Of course, these purchasing patterns can belong to perfectly legitimate customers, as well:
- A sales rep from New York may be in London when she books a flight from Atlanta to Milwaukee in order to see multiple accounts.
- A family emergency may prompt a college student in Los Angeles to use his father’s credit card to book a same-day trip back to Boise.
- A business owner may accidentally book a flight for August 3rd rather than March 8th, then change the date at the last minute.
- A bargain hunter may decide at the last minute to spring for a weekend trip to visit his significant other in another state.
Any of these situations might sort an order into the review queue. In order to quickly make a decision on these orders, one airline who works with Ekata starts by looking at their own data. As a large airline, they can count over half the population of the United States as a past or present customer. This helps them build customer profiles they can reference in order to understand whether or not an order is fraudulent.
Comprehensive data creates a turbulence-free customer experience
In order to decrease friction on customers, this airline also makes all fraud determinations after the point-of-purchase. Which means they have to be quick—especially in cases of same-day travel.
If the order has really good data (meaning, a good history with the airline) and it looks like they’re planning a vacation three months out, the order is automatically pushed out of the review queue. But if the customer is new and trying to leave within a few hours or a day, their order is flagged for immediate review. If anything seems incorrect, the customer service team gives the customer a call to confirm.
Because of the rich amounts of data this airline has at their fingertips—including order history, name, email, phone, IP address, and billing address—they’re able to keep their customer insult rates incredibly low. Before implementing modern-day fraud solutions, they received complaints from at least one or two insulted customers each week. Now they have anywhere from four to six a year.

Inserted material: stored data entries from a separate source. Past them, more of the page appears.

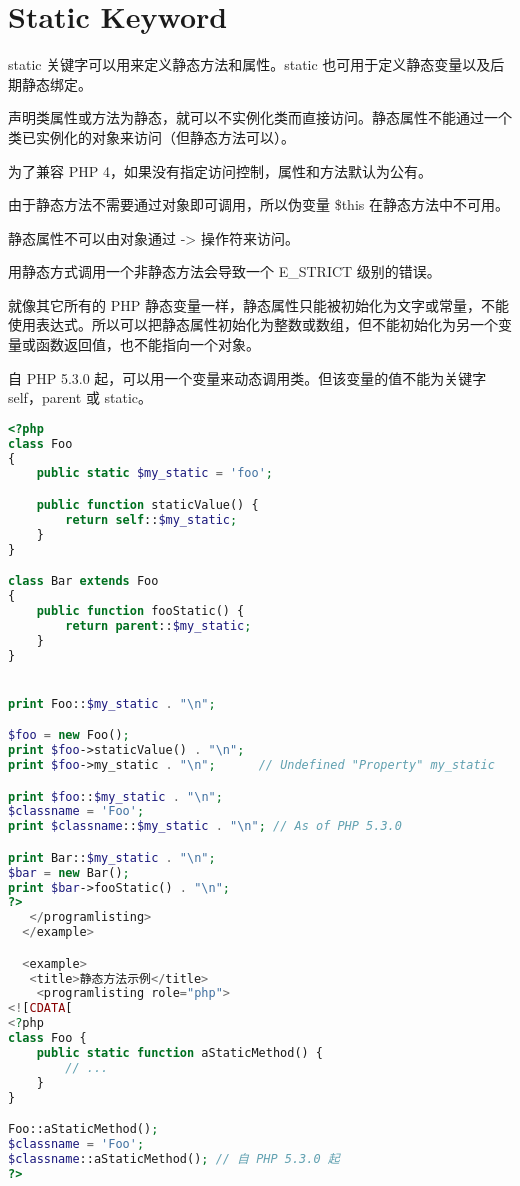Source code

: \chapter{Static Keyword}

static 关键字可以用来定义静态方法和属性。static 也可用于定义静态变量以及后期静态绑定。

声明类属性或方法为静态，就可以不实例化类而直接访问。静态属性不能通过一个类已实例化的对象来访问（但静态方法可以）。

为了兼容 PHP 4，如果没有指定访问控制，属性和方法默认为公有。

由于静态方法不需要通过对象即可调用，所以伪变量 \$this 在静态方法中不可用。

静态属性不可以由对象通过 -\/> 操作符来访问。

用静态方式调用一个非静态方法会导致一个 E\_STRICT 级别的错误。

就像其它所有的 PHP 静态变量一样，静态属性只能被初始化为文字或常量，不能使用表达式。所以可以把静态属性初始化为整数或数组，但不能初始化为另一个变量或函数返回值，也不能指向一个对象。

自 PHP 5.3.0 起，可以用一个变量来动态调用类。但该变量的值不能为关键字 self，parent 或 static。


\begin{lstlisting}[language=PHP]
<?php
class Foo
{
    public static $my_static = 'foo';

    public function staticValue() {
        return self::$my_static;
    }
}

class Bar extends Foo
{
    public function fooStatic() {
        return parent::$my_static;
    }
}


print Foo::$my_static . "\n";

$foo = new Foo();
print $foo->staticValue() . "\n";
print $foo->my_static . "\n";      // Undefined "Property" my_static 

print $foo::$my_static . "\n";
$classname = 'Foo';
print $classname::$my_static . "\n"; // As of PHP 5.3.0

print Bar::$my_static . "\n";
$bar = new Bar();
print $bar->fooStatic() . "\n";
?>
   </programlisting>
  </example>

  <example>
   <title>静态方法示例</title>
    <programlisting role="php">
<![CDATA[
<?php
class Foo {
    public static function aStaticMethod() {
        // ...
    }
}

Foo::aStaticMethod();
$classname = 'Foo';
$classname::aStaticMethod(); // 自 PHP 5.3.0 起
?>
\end{lstlisting}


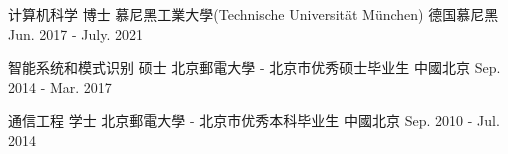 



\begin{cventries}

\cventry
{计算机科学 博士} %
{慕尼黑工業大學(Technische Universität München)} %
{德国慕尼黑} %
{Jun. 2017 - July. 2021} %
{ %
}


\cventry
{智能系统和模式识别 硕士} %
{北京郵電大學 - 北京市优秀硕士毕业生} %
{中國北京} %
{Sep. 2014 - Mar. 2017} %
{ %
}


\cventry
{通信工程 学士} %
{北京郵電大學 - 北京市优秀本科毕业生} %
{中國北京} %
{Sep. 2010 - Jul. 2014} %
{ %
}%

\end{cventries}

By complementing your company’s order history data with linkages between data like email, IP address, and physical address, your fraud prevention team can get a full profile of customers, allowing them to make lightning-fast decisions that prevent fraud while preserving a good customer experience. With our “one stop shop” identity data, this airline was able to consolidate vendors to focus on the full picture that Ekata Identity Check provides for a crystal clear picture of your customers.